Example 42 includes the subject matter of any of Examples 23-41, and wherein determining types of workloads that each accelerator is capable of accelerating comprises determining, by the orchestrator server, cryptography, compression, transcoding, matrix multiplication, and/or convolution neural network operations capabilities of each accelerator.
Example 43 includes the subject matter of any of Examples 23-42, and wherein determining features of each accelerator of the system comprises determining, by the orchestrator server, a physical distance from the requesting compute sled to each accelerator.
Example 44 includes the subject matter of any of Examples 23-43, and wherein selecting the accelerator that satisfies characteristics of the predicted bit-stream comprises determining, by the orchestrator server, an accelerator based on the features of each accelerator.
Example 45 includes one or more machine-readable storage media comprising a plurality of instructions stored thereon that, in response to being executed, cause a compute device to perform the method of any of Examples 23-44.
Example 46 includes a compute device comprising means for performing the method of any of Examples 23-44.
Example 47 includes a compute device for pre-configuring an accelerator of a plurality of accelerators of a system, the compute device comprising bit-stream updater circuitry to determine one or more bit-streams registered on each accelerator of a plurality of accelerators; job predictor circuitry to predict a next job to be requested for acceleration from an application of at least one compute sled of a plurality of compute sleds; bit-stream predictor circuitry to predict a bit-stream from a bit-stream library that is to execute the predicted next job requested to be accelerated; and accelerator manager circuitry to (i) determine whether the predicted bit-stream is already registered on one of the accelerators, (ii) select, in response to a determination that the predicted bit-stream is not registered on one of the accelerators, an accelerator from the plurality of accelerators that satisfies characteristics of the predicted bit-stream, and (iii) register, in response to a determination of the accelerator that satisfies characteristics of the predicted bit-stream, the predicted bit-stream on the determined accelerator.

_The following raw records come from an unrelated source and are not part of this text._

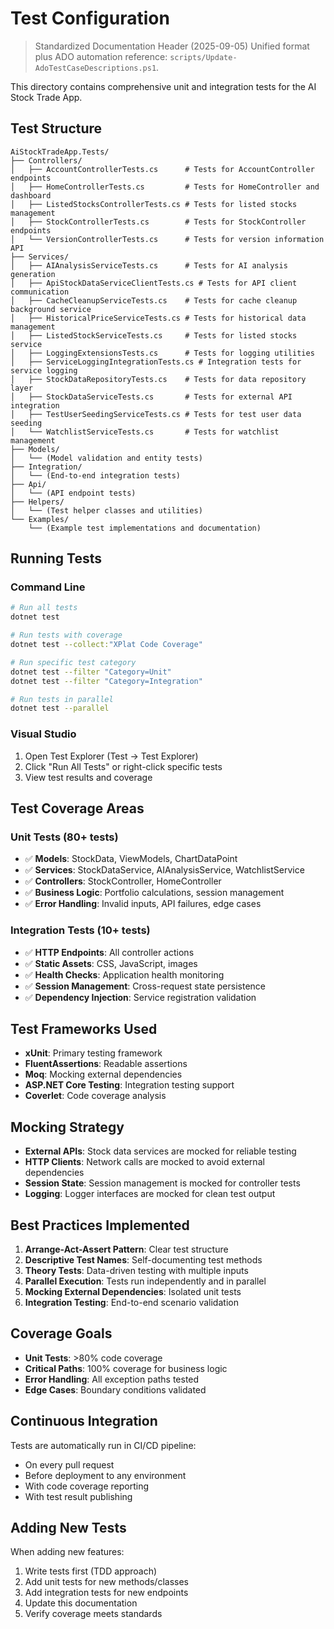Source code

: # Test Configuration

> Standardized Documentation Header (2025-09-05)
> Unified format plus ADO automation reference: `scripts/Update-AdoTestCaseDescriptions.ps1`.

This directory contains comprehensive unit and integration tests for the AI Stock Trade App.

## Test Structure

```text
AiStockTradeApp.Tests/
├── Controllers/
│   ├── AccountControllerTests.cs      # Tests for AccountController endpoints
│   ├── HomeControllerTests.cs         # Tests for HomeController and dashboard
│   ├── ListedStocksControllerTests.cs # Tests for listed stocks management
│   ├── StockControllerTests.cs        # Tests for StockController endpoints
│   └── VersionControllerTests.cs      # Tests for version information API
├── Services/
│   ├── AIAnalysisServiceTests.cs      # Tests for AI analysis generation
│   ├── ApiStockDataServiceClientTests.cs # Tests for API client communication
│   ├── CacheCleanupServiceTests.cs    # Tests for cache cleanup background service
│   ├── HistoricalPriceServiceTests.cs # Tests for historical data management
│   ├── ListedStockServiceTests.cs     # Tests for listed stocks service
│   ├── LoggingExtensionsTests.cs      # Tests for logging utilities
│   ├── ServiceLoggingIntegrationTests.cs # Integration tests for service logging
│   ├── StockDataRepositoryTests.cs    # Tests for data repository layer
│   ├── StockDataServiceTests.cs       # Tests for external API integration
│   ├── TestUserSeedingServiceTests.cs # Tests for test user data seeding
│   └── WatchlistServiceTests.cs       # Tests for watchlist management
├── Models/
│   └── (Model validation and entity tests)
├── Integration/
│   └── (End-to-end integration tests)
├── Api/
│   └── (API endpoint tests)
├── Helpers/
│   └── (Test helper classes and utilities)
└── Examples/
    └── (Example test implementations and documentation)
```

## Running Tests

### Command Line

```bash
# Run all tests
dotnet test

# Run tests with coverage
dotnet test --collect:"XPlat Code Coverage"

# Run specific test category
dotnet test --filter "Category=Unit"
dotnet test --filter "Category=Integration"

# Run tests in parallel
dotnet test --parallel
```

### Visual Studio

1. Open Test Explorer (Test → Test Explorer)
2. Click "Run All Tests" or right-click specific tests
3. View test results and coverage

## Test Coverage Areas

### Unit Tests (80+ tests)
- ✅ **Models**: StockData, ViewModels, ChartDataPoint
- ✅ **Services**: StockDataService, AIAnalysisService, WatchlistService
- ✅ **Controllers**: StockController, HomeController
- ✅ **Business Logic**: Portfolio calculations, session management
- ✅ **Error Handling**: Invalid inputs, API failures, edge cases

### Integration Tests (10+ tests)
- ✅ **HTTP Endpoints**: All controller actions
- ✅ **Static Assets**: CSS, JavaScript, images
- ✅ **Health Checks**: Application health monitoring
- ✅ **Session Management**: Cross-request state persistence
- ✅ **Dependency Injection**: Service registration validation

## Test Frameworks Used

- **xUnit**: Primary testing framework
- **FluentAssertions**: Readable assertions
- **Moq**: Mocking external dependencies
- **ASP.NET Core Testing**: Integration testing support
- **Coverlet**: Code coverage analysis

## Mocking Strategy

- **External APIs**: Stock data services are mocked for reliable testing
- **HTTP Clients**: Network calls are mocked to avoid external dependencies
- **Session State**: Session management is mocked for controller tests
- **Logging**: Logger interfaces are mocked for clean test output

## Best Practices Implemented

1. **Arrange-Act-Assert Pattern**: Clear test structure
2. **Descriptive Test Names**: Self-documenting test methods
3. **Theory Tests**: Data-driven testing with multiple inputs
4. **Parallel Execution**: Tests run independently and in parallel
5. **Mocking External Dependencies**: Isolated unit tests
6. **Integration Testing**: End-to-end scenario validation

## Coverage Goals

- **Unit Tests**: >80% code coverage
- **Critical Paths**: 100% coverage for business logic
- **Error Handling**: All exception paths tested
- **Edge Cases**: Boundary conditions validated

## Continuous Integration

Tests are automatically run in CI/CD pipeline:
- On every pull request
- Before deployment to any environment
- With code coverage reporting
- With test result publishing

## Adding New Tests

When adding new features:
1. Write tests first (TDD approach)
2. Add unit tests for new methods/classes
3. Add integration tests for new endpoints
4. Update this documentation
5. Verify coverage meets standards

Example 48 includes the subject matter of Example 47, and wherein to determine the one or more bit-streams registered on each accelerator comprises to monitor bit-stream submissions and executions on each accelerator.
Example 49 includes the subject matter of any of Examples 47 and 48, and wherein to determine the one or more bit-streams registered on each accelerator comprises to receive bit-stream registration data from each accelerator, wherein the bit-stream registration data indicates the bit-streams presently registered on the corresponding accelerator.
Example 50 includes the subject matter of any of Examples 47-49, and wherein to determine the one or more bit-streams registered on each accelerator comprises to update the bit-stream library to track the bit-streams that are presently registered on each accelerator.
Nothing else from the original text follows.